Theory & Methodology

The Frank-Wolfe algorithm uses step size and postulated convexity, which formulates a matrix of positive semidefinite quadratic form. Just like a convex function yields a global minimum at any local minimum on a convex set, by the definition of nonlinear programming, the concave quadratic function would yield a global maximum point at any local maximum on a convex constraint set.

The methodology of the Frank-Wolfe algorithm starts with obtaining the generalized Lagrange multipliers for a quadratic problem, PI. The found multipliers are considered solutions to a new quadratic problem, PII. The simplex method is then applied to the new problem, PII, and the gradient and interpolation method is utilized to make incremental steps towards the solution of the original quadratic problem, PI. This is performed by taking an initial feasible point, obtaining a second basic feasible point along the gradient of the objective function at the initial point, and maximizing the objective function along the segment that joins these two points.
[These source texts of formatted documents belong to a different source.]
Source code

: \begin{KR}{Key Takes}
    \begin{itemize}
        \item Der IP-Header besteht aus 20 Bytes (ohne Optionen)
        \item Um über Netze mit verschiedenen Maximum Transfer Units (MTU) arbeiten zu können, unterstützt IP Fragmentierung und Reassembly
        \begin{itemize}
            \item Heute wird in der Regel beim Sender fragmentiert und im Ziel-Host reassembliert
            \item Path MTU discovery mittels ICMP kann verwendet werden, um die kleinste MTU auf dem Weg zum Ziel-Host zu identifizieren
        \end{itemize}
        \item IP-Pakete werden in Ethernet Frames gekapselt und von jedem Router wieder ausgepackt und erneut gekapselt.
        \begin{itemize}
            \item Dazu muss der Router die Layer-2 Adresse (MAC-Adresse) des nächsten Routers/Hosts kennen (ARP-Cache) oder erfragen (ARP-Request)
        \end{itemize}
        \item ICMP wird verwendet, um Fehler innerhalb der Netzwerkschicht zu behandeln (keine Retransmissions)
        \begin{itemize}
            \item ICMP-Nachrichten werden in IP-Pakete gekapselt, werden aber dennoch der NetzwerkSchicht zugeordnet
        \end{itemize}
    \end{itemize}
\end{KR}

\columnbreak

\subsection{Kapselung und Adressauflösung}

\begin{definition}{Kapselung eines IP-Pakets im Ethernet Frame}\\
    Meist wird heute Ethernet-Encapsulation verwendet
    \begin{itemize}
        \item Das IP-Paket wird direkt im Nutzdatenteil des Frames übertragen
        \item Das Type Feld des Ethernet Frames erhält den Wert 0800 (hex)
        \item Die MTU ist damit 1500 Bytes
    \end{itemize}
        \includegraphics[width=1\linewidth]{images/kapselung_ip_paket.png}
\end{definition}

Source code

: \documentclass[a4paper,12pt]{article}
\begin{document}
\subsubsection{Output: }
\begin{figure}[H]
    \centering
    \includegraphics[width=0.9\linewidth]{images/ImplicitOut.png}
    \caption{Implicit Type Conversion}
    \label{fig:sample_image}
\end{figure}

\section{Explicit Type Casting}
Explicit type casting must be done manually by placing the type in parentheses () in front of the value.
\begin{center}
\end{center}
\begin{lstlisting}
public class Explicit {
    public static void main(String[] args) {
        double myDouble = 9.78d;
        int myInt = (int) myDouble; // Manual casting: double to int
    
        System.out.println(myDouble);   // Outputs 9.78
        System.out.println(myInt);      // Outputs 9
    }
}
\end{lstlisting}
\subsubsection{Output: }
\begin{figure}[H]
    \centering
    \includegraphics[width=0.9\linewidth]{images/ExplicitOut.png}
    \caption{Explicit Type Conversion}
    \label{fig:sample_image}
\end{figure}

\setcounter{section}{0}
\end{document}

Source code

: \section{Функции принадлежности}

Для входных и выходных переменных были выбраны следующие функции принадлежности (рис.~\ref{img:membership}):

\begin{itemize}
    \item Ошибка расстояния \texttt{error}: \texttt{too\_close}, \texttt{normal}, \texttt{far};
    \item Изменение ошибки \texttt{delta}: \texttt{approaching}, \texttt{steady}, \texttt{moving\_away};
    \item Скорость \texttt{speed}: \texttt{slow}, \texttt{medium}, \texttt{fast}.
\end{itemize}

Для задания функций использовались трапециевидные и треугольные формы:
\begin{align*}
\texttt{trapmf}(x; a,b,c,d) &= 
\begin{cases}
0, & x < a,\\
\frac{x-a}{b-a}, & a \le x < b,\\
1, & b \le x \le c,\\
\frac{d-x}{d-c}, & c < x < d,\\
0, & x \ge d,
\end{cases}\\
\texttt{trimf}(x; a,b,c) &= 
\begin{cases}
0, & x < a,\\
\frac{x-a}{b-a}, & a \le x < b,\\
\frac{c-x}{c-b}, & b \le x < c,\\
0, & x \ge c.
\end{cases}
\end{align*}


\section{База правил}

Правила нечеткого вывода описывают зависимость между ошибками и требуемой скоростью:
The found maximum along the segment is utilized as the starting point for the next iteration.^[1] Using this method, the values of the objective function converge to zero and in one of the iterations, a secondary point will yield a solution.

Proof

$X$ is a $[n\times 1]$ matrix
$A$ is a $[m\times n]$ matrix
$C$ is a $[n\times n]$ matrix
$p$ and $b$ are $[1\times n]$ and $[1\times m]$ matrices respectively
$\nabla f(x)$ is the gradient

f(x)=\sum _{j=1}^{n}p_{j}x_{j}-\sum _{j,k=1}^{n,n}X_{j}C_{jk}X_{k}

where\;\sum _{j=1}^{n}A_{ij}X_{j}\leq b_{i}\quad (i=1,...,m)\;and\;X_{j}\geq 0\quad (j=1,...,n)

\nabla f(x)={\frac {df(x)}{dx}}

PI is represented by the following equations using matrix notation:

{\text{Maximize}}\qquad f(x)=px'-x'Cx\quad {\text{subject to}}

(I)={\begin{cases}x\geq 0\\Ax\leq b\end{cases}}

Since PI is feasible, any local maximum found that is contained within the convex constraint set is a global maximum. Then by utilizing Kuhn and Tucker's generalizations of the Lagrange Multipliers of the maximization of the objective function $f(x)$ , $x_{0}$ is considered the solution of PI.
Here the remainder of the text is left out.